## [WORK ITEM]
Your response should reproduce every line of the entries that contains the word "category".

[GIVEN RECORDS — start]

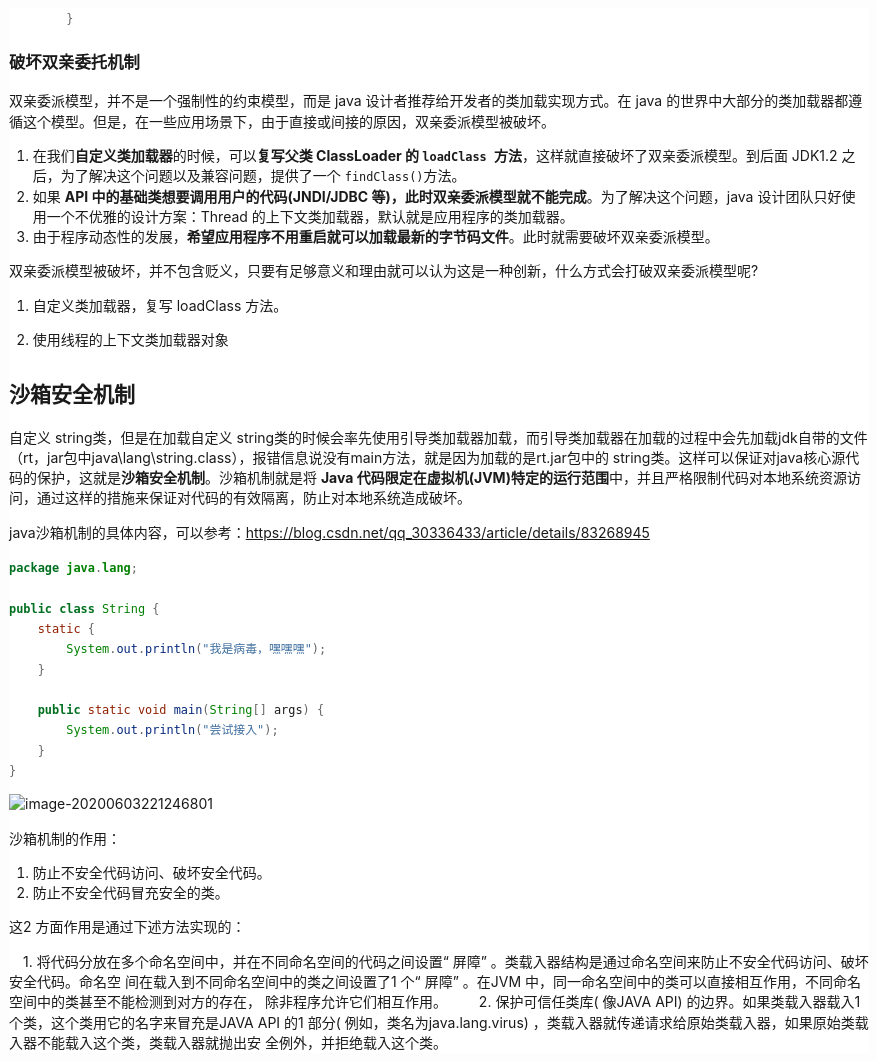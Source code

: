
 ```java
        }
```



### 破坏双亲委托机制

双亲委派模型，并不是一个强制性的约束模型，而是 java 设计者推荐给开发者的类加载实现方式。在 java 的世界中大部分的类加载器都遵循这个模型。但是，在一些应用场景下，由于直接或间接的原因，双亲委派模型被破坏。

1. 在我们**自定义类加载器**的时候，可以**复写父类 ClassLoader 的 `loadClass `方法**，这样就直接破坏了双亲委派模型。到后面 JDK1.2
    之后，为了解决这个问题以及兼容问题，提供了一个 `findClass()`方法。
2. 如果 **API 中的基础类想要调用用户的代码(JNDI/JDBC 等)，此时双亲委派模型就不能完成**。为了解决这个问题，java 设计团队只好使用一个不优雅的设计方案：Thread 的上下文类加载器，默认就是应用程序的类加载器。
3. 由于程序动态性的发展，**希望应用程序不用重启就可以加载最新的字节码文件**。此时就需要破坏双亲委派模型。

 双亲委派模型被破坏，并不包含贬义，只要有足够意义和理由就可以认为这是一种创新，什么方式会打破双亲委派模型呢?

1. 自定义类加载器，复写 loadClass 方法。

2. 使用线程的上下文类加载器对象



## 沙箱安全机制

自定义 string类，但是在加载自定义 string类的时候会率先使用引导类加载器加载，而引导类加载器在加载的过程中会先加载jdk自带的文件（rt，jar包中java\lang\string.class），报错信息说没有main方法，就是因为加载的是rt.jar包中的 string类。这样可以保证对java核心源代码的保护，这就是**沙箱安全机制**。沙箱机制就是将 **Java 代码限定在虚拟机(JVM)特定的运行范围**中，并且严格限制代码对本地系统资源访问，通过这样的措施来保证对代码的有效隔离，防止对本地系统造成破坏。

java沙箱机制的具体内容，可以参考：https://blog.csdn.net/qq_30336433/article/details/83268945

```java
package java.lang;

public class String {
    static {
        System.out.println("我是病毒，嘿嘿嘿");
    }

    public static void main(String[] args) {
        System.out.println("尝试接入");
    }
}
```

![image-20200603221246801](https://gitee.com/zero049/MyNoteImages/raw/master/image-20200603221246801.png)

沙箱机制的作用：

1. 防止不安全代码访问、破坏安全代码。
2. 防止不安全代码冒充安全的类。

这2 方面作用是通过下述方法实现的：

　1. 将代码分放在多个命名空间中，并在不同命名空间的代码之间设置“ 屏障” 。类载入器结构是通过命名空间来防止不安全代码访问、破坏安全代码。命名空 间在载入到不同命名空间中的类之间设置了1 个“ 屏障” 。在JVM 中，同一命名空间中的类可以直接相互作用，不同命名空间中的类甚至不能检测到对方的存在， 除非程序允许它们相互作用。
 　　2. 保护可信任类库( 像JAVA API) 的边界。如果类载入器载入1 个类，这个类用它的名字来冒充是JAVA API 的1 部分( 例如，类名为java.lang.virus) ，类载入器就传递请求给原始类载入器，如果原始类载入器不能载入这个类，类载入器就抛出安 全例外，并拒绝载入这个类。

[GIVEN RECORDS — finish]
[GIVEN RECORDS — start]

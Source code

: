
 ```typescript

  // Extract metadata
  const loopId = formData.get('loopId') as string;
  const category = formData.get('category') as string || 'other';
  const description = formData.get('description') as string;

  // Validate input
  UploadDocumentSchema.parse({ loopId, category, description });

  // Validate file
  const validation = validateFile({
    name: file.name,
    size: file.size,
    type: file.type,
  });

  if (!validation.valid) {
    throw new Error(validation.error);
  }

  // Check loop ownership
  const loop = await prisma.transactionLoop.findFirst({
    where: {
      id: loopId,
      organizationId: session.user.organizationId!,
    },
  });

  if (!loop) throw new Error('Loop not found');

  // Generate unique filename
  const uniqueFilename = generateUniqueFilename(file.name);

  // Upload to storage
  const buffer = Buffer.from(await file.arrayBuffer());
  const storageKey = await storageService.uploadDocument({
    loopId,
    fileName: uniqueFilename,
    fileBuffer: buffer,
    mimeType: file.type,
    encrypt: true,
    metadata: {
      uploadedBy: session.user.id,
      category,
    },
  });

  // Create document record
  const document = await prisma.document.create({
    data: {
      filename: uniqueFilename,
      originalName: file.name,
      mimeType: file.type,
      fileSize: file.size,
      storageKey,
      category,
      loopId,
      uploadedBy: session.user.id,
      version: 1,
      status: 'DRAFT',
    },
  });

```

[GIVEN RECORDS — finish]

## [OUTPUT FOR THIS TASK]
  const category = formData.get('category') as string || 'other';
  UploadDocumentSchema.parse({ loopId, category, description });
      category,
      category,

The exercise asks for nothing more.